Njeri smiles sweetly.

“Because I am not dressed in a suit like Bruce?” she asks. “I am not a lawyer or banker, grandpa. I am in engineer, and this is how I usually go to work. Most days I am in the field supervising roads and buildings, not in the office. But you are right. Today I am not going to work. I called my boss and asked for a day off so that we can go shopping. We need to buy clothes for you and a few other personal items.”

“You really don’t have to worry yourself, Njeri,” Samuel says as he accepts tea and bread from Bruce.

“No, grandpa. I am going to take care of you. You don’t have to worry about a thing. Today you will get the small things that you need to lead a dignified life.

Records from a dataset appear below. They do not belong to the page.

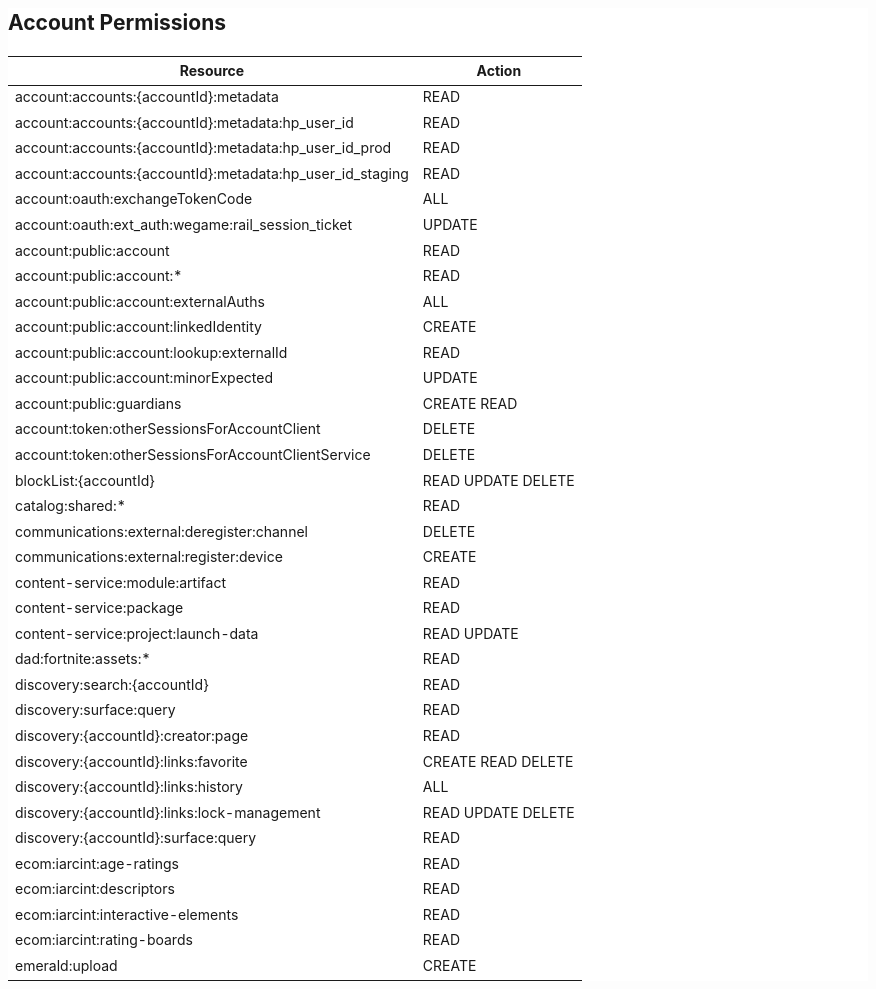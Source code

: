 ## Account Permissions
| Resource | Action |
| -------- | ------ |
| account:accounts:{accountId}:metadata | READ |
| account:accounts:{accountId}:metadata:hp_user_id | READ |
| account:accounts:{accountId}:metadata:hp_user_id_prod | READ |
| account:accounts:{accountId}:metadata:hp_user_id_staging | READ |
| account:oauth:exchangeTokenCode | ALL |
| account:oauth:ext_auth:wegame:rail_session_ticket | UPDATE |
| account:public:account | READ |
| account:public:account:* | READ |
| account:public:account:externalAuths | ALL |
| account:public:account:linkedIdentity | CREATE |
| account:public:account:lookup:externalId | READ |
| account:public:account:minorExpected | UPDATE |
| account:public:guardians | CREATE READ |
| account:token:otherSessionsForAccountClient | DELETE |
| account:token:otherSessionsForAccountClientService | DELETE |
| blockList:{accountId} | READ UPDATE DELETE |
| catalog:shared:* | READ |
| communications:external:deregister:channel | DELETE |
| communications:external:register:device | CREATE |
| content-service:module:artifact | READ |
| content-service:package | READ |
| content-service:project:launch-data | READ UPDATE |
| dad:fortnite:assets:* | READ |
| discovery:search:{accountId} | READ |
| discovery:surface:query | READ |
| discovery:{accountId}:creator:page | READ |
| discovery:{accountId}:links:favorite | CREATE READ DELETE |
| discovery:{accountId}:links:history | ALL |
| discovery:{accountId}:links:lock-management | READ UPDATE DELETE |
| discovery:{accountId}:surface:query | READ |
| ecom:iarcint:age-ratings | READ |
| ecom:iarcint:descriptors | READ |
| ecom:iarcint:interactive-elements | READ |
| ecom:iarcint:rating-boards | READ |
| emerald:upload | CREATE |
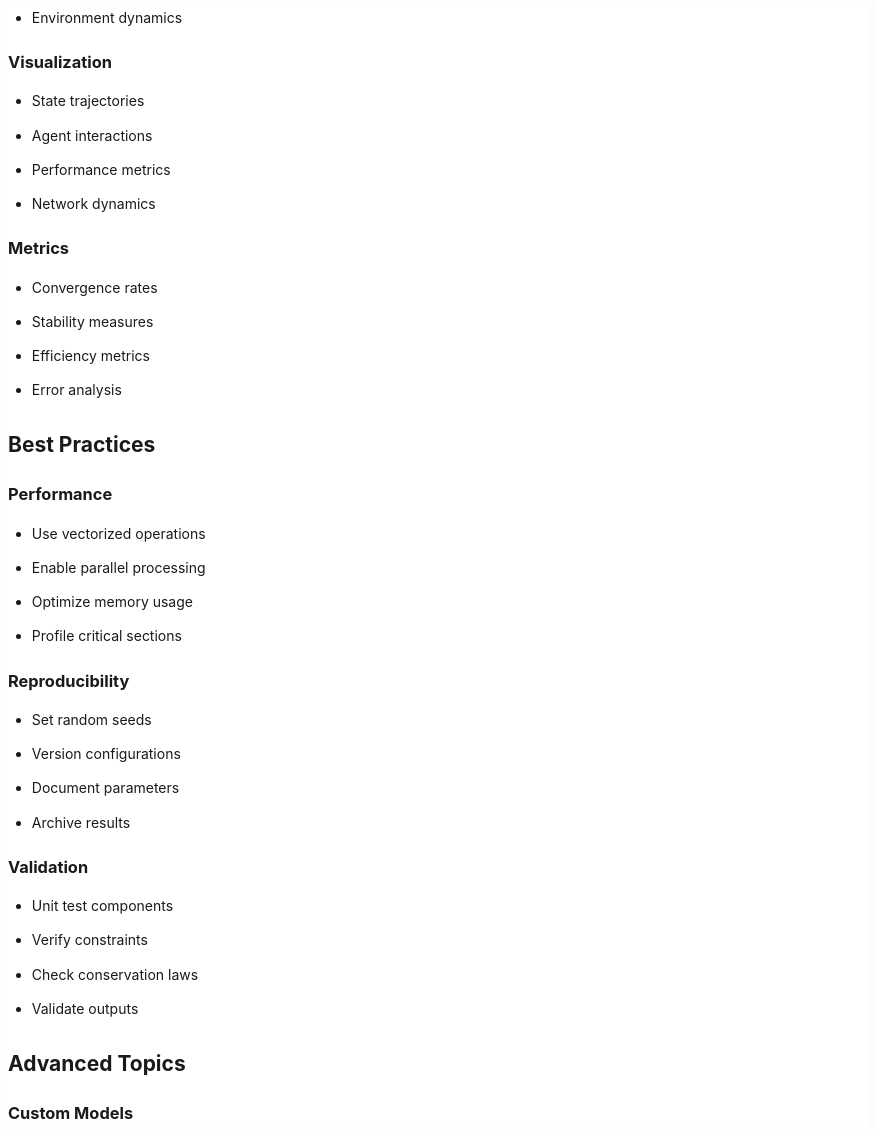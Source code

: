 - Environment dynamics

### Visualization

- State trajectories

- Agent interactions

- Performance metrics

- Network dynamics

### Metrics

- Convergence rates

- Stability measures

- Efficiency metrics

- Error analysis

## Best Practices

### Performance

- Use vectorized operations

- Enable parallel processing

- Optimize memory usage

- Profile critical sections

### Reproducibility

- Set random seeds

- Version configurations

- Document parameters

- Archive results

### Validation

- Unit test components

- Verify constraints

- Check conservation laws

- Validate outputs

## Advanced Topics

### Custom Models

And then from there we will figure out the future.”

Bruce listens to the conversation between Njeri and her grandfather with growing irritation. Njeri hadn’t told him that she is not going to work. He is hearing about her plans for the day for the first time now. Usually, he drops her at her office and then goes to do whatever he wants with the car for the rest of the day. She usually calls him at around 3pm to tell him whether he should pick her up and if so, where. Right now the company she is working for is constructing a road in Muchatha. But she has to go to the office first to do some paperwork before proceeding to the site. She will go to the site using a company car. Or rather she would have gone; her plans for the day have changed.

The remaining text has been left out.